How to complete this task
Look for the word "first" in the entries below, then copy every line that has it.

Provided records
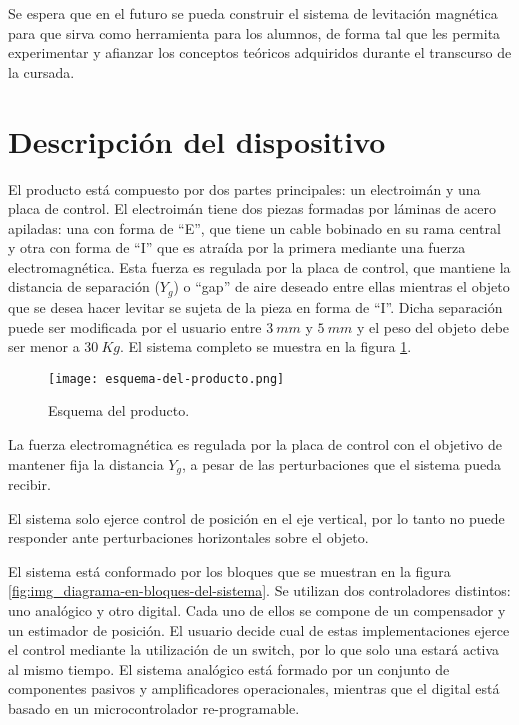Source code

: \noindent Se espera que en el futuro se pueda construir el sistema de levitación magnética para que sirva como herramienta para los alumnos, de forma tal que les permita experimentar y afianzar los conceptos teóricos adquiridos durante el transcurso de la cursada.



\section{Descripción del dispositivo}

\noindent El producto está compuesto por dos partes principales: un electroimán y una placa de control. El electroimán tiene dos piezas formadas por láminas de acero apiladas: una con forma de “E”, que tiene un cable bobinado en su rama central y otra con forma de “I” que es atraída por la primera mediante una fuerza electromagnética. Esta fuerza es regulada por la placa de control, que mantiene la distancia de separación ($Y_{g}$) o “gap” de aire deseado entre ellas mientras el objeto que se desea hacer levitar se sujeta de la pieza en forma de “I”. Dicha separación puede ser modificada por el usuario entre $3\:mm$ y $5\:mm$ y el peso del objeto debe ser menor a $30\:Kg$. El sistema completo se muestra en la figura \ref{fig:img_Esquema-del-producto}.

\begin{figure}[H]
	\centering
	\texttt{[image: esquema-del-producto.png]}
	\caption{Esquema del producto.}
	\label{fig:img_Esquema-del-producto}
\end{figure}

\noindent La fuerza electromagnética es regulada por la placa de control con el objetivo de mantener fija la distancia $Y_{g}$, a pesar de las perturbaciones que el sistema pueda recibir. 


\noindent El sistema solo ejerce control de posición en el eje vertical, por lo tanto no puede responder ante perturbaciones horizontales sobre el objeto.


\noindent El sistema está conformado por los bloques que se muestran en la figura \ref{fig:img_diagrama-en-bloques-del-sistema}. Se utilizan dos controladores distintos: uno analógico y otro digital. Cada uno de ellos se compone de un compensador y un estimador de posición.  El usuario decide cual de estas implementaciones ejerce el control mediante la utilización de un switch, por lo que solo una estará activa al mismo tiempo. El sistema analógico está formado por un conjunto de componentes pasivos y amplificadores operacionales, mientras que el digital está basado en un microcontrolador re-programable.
---
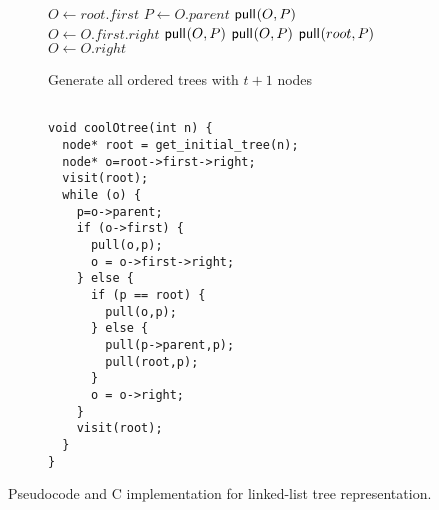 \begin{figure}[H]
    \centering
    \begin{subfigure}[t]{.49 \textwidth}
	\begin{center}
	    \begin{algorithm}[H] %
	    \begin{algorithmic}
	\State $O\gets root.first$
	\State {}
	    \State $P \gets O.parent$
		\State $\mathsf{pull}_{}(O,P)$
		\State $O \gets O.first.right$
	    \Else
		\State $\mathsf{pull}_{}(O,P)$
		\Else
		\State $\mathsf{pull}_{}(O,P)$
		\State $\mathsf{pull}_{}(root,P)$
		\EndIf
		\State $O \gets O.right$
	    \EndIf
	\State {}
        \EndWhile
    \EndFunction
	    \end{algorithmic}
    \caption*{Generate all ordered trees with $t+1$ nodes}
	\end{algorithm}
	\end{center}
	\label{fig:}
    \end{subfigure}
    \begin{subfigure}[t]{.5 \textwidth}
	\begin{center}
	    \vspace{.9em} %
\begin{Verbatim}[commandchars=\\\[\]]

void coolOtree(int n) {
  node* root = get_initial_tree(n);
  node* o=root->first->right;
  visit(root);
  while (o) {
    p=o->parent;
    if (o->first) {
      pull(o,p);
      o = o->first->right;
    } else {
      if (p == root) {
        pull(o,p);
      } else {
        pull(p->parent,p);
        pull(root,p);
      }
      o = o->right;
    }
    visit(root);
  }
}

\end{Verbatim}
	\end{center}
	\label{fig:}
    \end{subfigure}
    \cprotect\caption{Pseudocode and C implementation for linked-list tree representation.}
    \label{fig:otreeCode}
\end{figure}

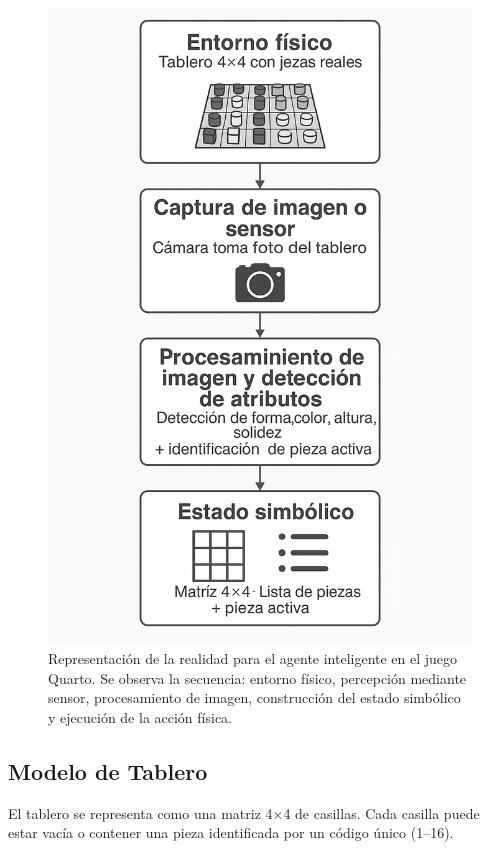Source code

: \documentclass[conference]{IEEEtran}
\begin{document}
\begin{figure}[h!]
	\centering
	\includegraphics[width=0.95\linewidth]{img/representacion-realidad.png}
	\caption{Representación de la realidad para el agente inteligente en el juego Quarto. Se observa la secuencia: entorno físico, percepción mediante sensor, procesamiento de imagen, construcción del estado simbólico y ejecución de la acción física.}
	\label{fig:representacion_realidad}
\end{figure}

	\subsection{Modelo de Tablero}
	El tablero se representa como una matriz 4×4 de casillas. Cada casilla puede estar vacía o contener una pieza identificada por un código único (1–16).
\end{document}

Answer below
	\State $O\gets root.first$
		\State $O \gets O.first.right$
  node* o=root->first->right;
    if (o->first) {
      o = o->first->right;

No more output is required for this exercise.